↓

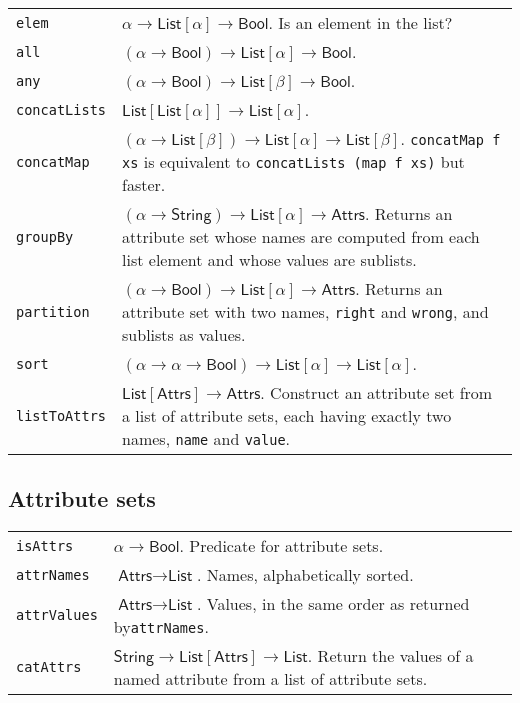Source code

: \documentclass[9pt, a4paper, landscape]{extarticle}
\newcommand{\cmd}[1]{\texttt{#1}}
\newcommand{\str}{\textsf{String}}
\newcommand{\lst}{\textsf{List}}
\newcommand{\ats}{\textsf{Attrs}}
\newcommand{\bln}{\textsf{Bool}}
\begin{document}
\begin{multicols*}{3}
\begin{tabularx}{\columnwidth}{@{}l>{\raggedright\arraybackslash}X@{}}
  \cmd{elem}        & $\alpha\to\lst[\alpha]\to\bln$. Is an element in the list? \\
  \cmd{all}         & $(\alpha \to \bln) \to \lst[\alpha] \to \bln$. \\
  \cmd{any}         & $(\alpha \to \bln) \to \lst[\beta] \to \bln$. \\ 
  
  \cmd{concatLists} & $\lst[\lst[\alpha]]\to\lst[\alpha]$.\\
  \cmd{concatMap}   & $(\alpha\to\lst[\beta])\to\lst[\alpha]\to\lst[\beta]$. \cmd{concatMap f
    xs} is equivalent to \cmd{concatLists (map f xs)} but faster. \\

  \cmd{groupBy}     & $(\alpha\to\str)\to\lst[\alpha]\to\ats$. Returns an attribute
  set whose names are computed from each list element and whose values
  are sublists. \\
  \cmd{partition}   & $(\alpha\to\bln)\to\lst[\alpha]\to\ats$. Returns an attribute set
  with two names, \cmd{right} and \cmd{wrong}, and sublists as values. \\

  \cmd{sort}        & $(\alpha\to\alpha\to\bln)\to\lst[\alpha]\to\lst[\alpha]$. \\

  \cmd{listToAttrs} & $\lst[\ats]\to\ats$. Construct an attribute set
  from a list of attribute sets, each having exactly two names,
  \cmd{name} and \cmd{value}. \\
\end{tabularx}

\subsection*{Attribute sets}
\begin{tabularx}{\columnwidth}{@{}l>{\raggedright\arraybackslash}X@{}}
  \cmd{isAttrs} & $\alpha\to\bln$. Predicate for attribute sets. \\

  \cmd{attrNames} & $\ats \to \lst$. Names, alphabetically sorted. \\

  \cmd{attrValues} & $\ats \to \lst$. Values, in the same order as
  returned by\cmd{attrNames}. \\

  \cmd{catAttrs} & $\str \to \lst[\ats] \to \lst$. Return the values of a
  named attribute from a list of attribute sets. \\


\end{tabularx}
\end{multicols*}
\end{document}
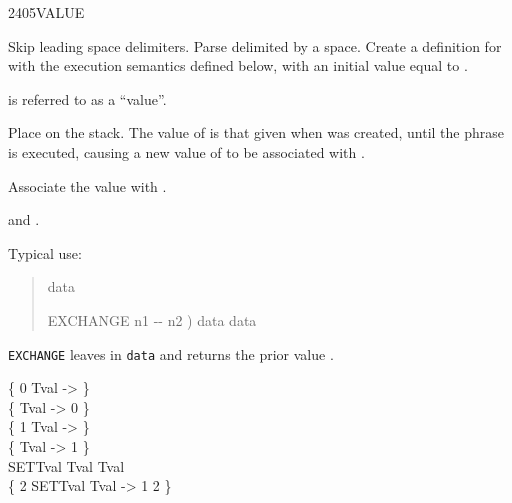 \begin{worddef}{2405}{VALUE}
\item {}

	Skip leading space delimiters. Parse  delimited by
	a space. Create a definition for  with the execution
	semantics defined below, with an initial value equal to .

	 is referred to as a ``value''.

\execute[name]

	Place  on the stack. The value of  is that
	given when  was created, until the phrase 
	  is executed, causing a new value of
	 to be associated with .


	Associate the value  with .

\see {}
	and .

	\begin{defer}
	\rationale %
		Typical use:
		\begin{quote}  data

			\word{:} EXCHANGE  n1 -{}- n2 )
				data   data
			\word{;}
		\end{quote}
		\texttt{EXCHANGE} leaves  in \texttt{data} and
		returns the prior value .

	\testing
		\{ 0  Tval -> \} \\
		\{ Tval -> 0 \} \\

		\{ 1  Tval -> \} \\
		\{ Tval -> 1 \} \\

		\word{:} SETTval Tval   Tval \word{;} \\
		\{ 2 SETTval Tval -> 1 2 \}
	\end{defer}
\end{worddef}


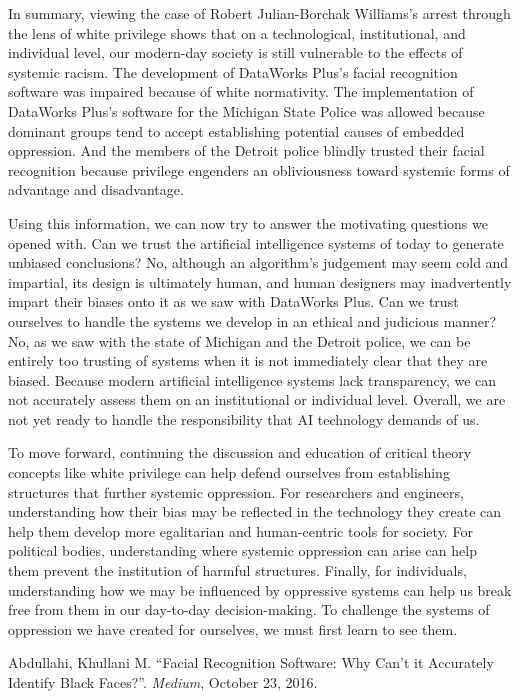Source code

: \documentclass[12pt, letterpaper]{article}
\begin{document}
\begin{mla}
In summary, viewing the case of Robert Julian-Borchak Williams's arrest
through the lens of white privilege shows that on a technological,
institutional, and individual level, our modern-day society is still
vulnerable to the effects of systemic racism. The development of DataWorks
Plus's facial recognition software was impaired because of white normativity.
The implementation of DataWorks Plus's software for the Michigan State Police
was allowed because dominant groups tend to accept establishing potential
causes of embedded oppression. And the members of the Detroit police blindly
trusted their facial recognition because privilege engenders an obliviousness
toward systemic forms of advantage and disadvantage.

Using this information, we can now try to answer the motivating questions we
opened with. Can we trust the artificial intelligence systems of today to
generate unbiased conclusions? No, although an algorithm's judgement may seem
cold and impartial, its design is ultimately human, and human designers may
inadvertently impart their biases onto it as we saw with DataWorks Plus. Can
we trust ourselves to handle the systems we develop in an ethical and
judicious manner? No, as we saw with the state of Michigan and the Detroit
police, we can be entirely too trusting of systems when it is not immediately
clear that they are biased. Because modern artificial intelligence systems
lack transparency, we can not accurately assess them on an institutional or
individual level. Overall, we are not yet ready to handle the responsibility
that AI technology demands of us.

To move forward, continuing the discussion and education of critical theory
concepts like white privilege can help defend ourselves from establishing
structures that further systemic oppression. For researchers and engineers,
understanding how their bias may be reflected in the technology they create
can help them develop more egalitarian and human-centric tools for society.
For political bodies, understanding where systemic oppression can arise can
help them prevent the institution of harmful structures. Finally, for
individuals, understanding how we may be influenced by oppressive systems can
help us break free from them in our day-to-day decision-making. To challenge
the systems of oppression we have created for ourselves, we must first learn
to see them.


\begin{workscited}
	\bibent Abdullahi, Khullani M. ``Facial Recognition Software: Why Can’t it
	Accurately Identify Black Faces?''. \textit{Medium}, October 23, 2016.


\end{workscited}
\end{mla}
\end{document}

↑

Every line of the records above should be reproduced exactly, with no pictures included.

### Exercise output
Source code

: \documentclass[9pt, a4paper, landscape]{extarticle}
\newcommand{\cmd}[1]{\texttt{#1}}
\newcommand{\str}{\textsf{String}}
\newcommand{\lst}{\textsf{List}}
\newcommand{\ats}{\textsf{Attrs}}
\newcommand{\bln}{\textsf{Bool}}
\begin{document}
\begin{multicols*}{3}
\begin{tabularx}{\columnwidth}{@{}l>{\raggedright\arraybackslash}X@{}}
  \cmd{elem}        & $\alpha\to\lst[\alpha]\to\bln$. Is an element in the list? \\
  \cmd{all}         & $(\alpha \to \bln) \to \lst[\alpha] \to \bln$. \\
  \cmd{any}         & $(\alpha \to \bln) \to \lst[\beta] \to \bln$. \\ 
  
  \cmd{concatLists} & $\lst[\lst[\alpha]]\to\lst[\alpha]$.\\
  \cmd{concatMap}   & $(\alpha\to\lst[\beta])\to\lst[\alpha]\to\lst[\beta]$. \cmd{concatMap f
    xs} is equivalent to \cmd{concatLists (map f xs)} but faster. \\

  \cmd{groupBy}     & $(\alpha\to\str)\to\lst[\alpha]\to\ats$. Returns an attribute
  set whose names are computed from each list element and whose values
  are sublists. \\
  \cmd{partition}   & $(\alpha\to\bln)\to\lst[\alpha]\to\ats$. Returns an attribute set
  with two names, \cmd{right} and \cmd{wrong}, and sublists as values. \\

  \cmd{sort}        & $(\alpha\to\alpha\to\bln)\to\lst[\alpha]\to\lst[\alpha]$. \\

  \cmd{listToAttrs} & $\lst[\ats]\to\ats$. Construct an attribute set
  from a list of attribute sets, each having exactly two names,
  \cmd{name} and \cmd{value}. \\
\end{tabularx}

\subsection*{Attribute sets}
\begin{tabularx}{\columnwidth}{@{}l>{\raggedright\arraybackslash}X@{}}
  \cmd{isAttrs} & $\alpha\to\bln$. Predicate for attribute sets. \\

  \cmd{attrNames} & $\ats \to \lst$. Names, alphabetically sorted. \\

  \cmd{attrValues} & $\ats \to \lst$. Values, in the same order as
  returned by\cmd{attrNames}. \\

  \cmd{catAttrs} & $\str \to \lst[\ats] \to \lst$. Return the values of a
  named attribute from a list of attribute sets. \\


\end{tabularx}
\end{multicols*}
\end{document}
 \begin{worddef}{2405}{VALUE}
\item {}

	Skip leading space delimiters. Parse  delimited by
	a space. Create a definition for  with the execution
	semantics defined below, with an initial value equal to .

	 is referred to as a ``value''.

\execute[name]

	Place  on the stack. The value of  is that
	given when  was created, until the phrase 
	  is executed, causing a new value of
	 to be associated with .


	Associate the value  with .

\see {}
	and .

	\begin{defer}
	\rationale %
		Typical use:
		\begin{quote}  data

			\word{:} EXCHANGE  n1 -{}- n2 )
				data   data
			\word{;}
		\end{quote}
		\texttt{EXCHANGE} leaves  in \texttt{data} and
		returns the prior value .

	\testing
		\{ 0  Tval -> \} \\
		\{ Tval -> 0 \} \\

		\{ 1  Tval -> \} \\
		\{ Tval -> 1 \} \\

		\word{:} SETTval Tval   Tval \word{;} \\
		\{ 2 SETTval Tval -> 1 2 \}
	\end{defer}
\end{worddef}


Source code

: \documentclass[12pt, letterpaper]{article}
\begin{document}
\begin{mla}
In summary, viewing the case of Robert Julian-Borchak Williams's arrest
through the lens of white privilege shows that on a technological,
institutional, and individual level, our modern-day society is still
vulnerable to the effects of systemic racism. The development of DataWorks
Plus's facial recognition software was impaired because of white normativity.
The implementation of DataWorks Plus's software for the Michigan State Police
was allowed because dominant groups tend to accept establishing potential
causes of embedded oppression. And the members of the Detroit police blindly
trusted their facial recognition because privilege engenders an obliviousness
toward systemic forms of advantage and disadvantage.

Using this information, we can now try to answer the motivating questions we
opened with. Can we trust the artificial intelligence systems of today to
generate unbiased conclusions? No, although an algorithm's judgement may seem
cold and impartial, its design is ultimately human, and human designers may
inadvertently impart their biases onto it as we saw with DataWorks Plus. Can
we trust ourselves to handle the systems we develop in an ethical and
judicious manner? No, as we saw with the state of Michigan and the Detroit
police, we can be entirely too trusting of systems when it is not immediately
clear that they are biased. Because modern artificial intelligence systems
lack transparency, we can not accurately assess them on an institutional or
individual level. Overall, we are not yet ready to handle the responsibility
that AI technology demands of us.

To move forward, continuing the discussion and education of critical theory
concepts like white privilege can help defend ourselves from establishing
structures that further systemic oppression. For researchers and engineers,
understanding how their bias may be reflected in the technology they create
can help them develop more egalitarian and human-centric tools for society.
For political bodies, understanding where systemic oppression can arise can
help them prevent the institution of harmful structures. Finally, for
individuals, understanding how we may be influenced by oppressive systems can
help us break free from them in our day-to-day decision-making. To challenge
the systems of oppression we have created for ourselves, we must first learn
to see them.


\begin{workscited}
	\bibent Abdullahi, Khullani M. ``Facial Recognition Software: Why Can’t it
	Accurately Identify Black Faces?''. \textit{Medium}, October 23, 2016.


\end{workscited}
\end{mla}
\end{document}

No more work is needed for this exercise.